Jigging
Cos'è il jigging
Il jigging è una tecnica di pesca a spinning basata su sollevamenti verticali dell'esca seguiti da una caduta al fondo. Il classico recupero "a saltello" (sollevamento–pausa–sollevamento) imita un pesciolino ferito o un crostaceo che si nutre vicino al fondo. La maggior parte delle mangiate avviene sulla pausa, durante la caduta.
Quando e dove si utilizza
Il jigging è efficace tutto l'anno, specialmente in acque fredde quando i predatori sono pigri e non inseguono esche veloci. Funziona su fiumi con corrente, bacini artificiali e zone marine costiere. I fondali irregolari con dislivelli, le strutture sommerse e i tratti con rami e ostacoli sono i punti migliori.
Meccanica di base
Una testa piombata con amo più un'esca soffice (shad, twister, granchio) è il kit base. La canna solleva l'esca, il filo si rilassa e l'esca plana verso il fondo. Il peso della testa piombata viene scelto in base alla profondità e alla corrente: più forte è la corrente, più pesante deve essere il piombo. Per il jigging leggero in acqua bassa senza corrente, 3–7 g sono sufficienti.
Consigli
- La durata della pausa è la variabile principale: in acqua fredda allungatela fino a 3–4 secondi.

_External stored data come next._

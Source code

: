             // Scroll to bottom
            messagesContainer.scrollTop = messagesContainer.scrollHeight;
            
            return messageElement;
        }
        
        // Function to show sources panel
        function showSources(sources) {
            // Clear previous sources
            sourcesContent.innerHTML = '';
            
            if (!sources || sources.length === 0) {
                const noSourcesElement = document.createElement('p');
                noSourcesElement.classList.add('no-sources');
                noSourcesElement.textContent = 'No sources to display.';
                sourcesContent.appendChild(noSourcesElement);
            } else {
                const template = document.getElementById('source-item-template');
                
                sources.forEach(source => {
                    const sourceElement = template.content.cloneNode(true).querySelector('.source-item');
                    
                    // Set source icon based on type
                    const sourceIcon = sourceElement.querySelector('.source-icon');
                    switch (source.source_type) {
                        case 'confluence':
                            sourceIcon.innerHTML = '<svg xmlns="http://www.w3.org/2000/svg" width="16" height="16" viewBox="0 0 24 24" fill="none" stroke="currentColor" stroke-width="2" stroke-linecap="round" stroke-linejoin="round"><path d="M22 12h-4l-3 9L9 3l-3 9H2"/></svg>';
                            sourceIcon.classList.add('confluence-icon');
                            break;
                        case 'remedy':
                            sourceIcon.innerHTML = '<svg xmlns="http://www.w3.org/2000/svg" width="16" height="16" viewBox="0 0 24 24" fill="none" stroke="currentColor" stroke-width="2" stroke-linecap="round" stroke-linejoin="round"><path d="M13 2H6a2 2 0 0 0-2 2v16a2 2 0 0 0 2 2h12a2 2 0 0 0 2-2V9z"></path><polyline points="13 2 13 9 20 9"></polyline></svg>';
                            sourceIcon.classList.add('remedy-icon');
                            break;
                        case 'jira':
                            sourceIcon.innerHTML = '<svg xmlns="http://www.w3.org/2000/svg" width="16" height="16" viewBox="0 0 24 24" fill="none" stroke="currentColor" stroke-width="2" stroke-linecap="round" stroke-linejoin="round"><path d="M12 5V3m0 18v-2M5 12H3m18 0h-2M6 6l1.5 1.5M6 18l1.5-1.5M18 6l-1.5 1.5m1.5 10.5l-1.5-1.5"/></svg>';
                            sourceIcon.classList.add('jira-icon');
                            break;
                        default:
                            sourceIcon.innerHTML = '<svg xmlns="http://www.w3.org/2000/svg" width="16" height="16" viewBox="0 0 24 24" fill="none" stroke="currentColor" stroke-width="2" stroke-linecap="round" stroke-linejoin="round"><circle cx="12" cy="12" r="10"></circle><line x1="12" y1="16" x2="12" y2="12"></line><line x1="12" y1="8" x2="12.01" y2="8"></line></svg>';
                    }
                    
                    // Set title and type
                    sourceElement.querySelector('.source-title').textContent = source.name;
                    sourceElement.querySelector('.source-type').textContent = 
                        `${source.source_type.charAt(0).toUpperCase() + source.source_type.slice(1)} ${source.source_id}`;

- Controllate il filo durante la caduta: la mangiata spesso si vede come un fremito o un'interruzione.
- In corrente tenete la canna più bassa: meno pancia nel filo, migliore contatto.
- Alternate i colori del softbait: iniziate con toni naturali, in acqua torbida usate colori accesi, chartreuse.

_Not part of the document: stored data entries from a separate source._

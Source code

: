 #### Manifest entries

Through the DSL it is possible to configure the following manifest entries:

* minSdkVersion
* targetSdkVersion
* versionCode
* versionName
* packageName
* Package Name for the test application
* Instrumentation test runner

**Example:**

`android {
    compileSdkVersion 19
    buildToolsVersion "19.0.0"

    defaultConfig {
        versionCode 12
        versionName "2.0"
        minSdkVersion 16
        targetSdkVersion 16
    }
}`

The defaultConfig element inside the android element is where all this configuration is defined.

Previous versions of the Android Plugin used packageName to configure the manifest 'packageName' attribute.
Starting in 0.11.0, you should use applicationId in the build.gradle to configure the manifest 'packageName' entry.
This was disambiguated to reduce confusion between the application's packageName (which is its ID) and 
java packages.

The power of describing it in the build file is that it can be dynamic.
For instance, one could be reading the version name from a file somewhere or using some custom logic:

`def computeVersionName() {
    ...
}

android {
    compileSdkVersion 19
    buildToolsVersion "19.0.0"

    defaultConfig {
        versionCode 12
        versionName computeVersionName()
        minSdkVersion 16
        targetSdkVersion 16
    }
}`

- Non affrettate la ferrata dopo il primo tocco: date al pesce il tempo di prendere l'esca.
Attrezzatura consigliata
Canne ad azione fast/extra-fast, potenza 7–28 g o 10–40 g, lunghezza 2,1–2,7 m. Mulinelli 2500–3000 con frizione fluida. Trecciato PE 0,8–1,5 — indispensabile per sentire il fondo e ferrare con precisione. Softbait 2–5 pollici, teste piombate da 5 a 40 g a seconda delle condizioni.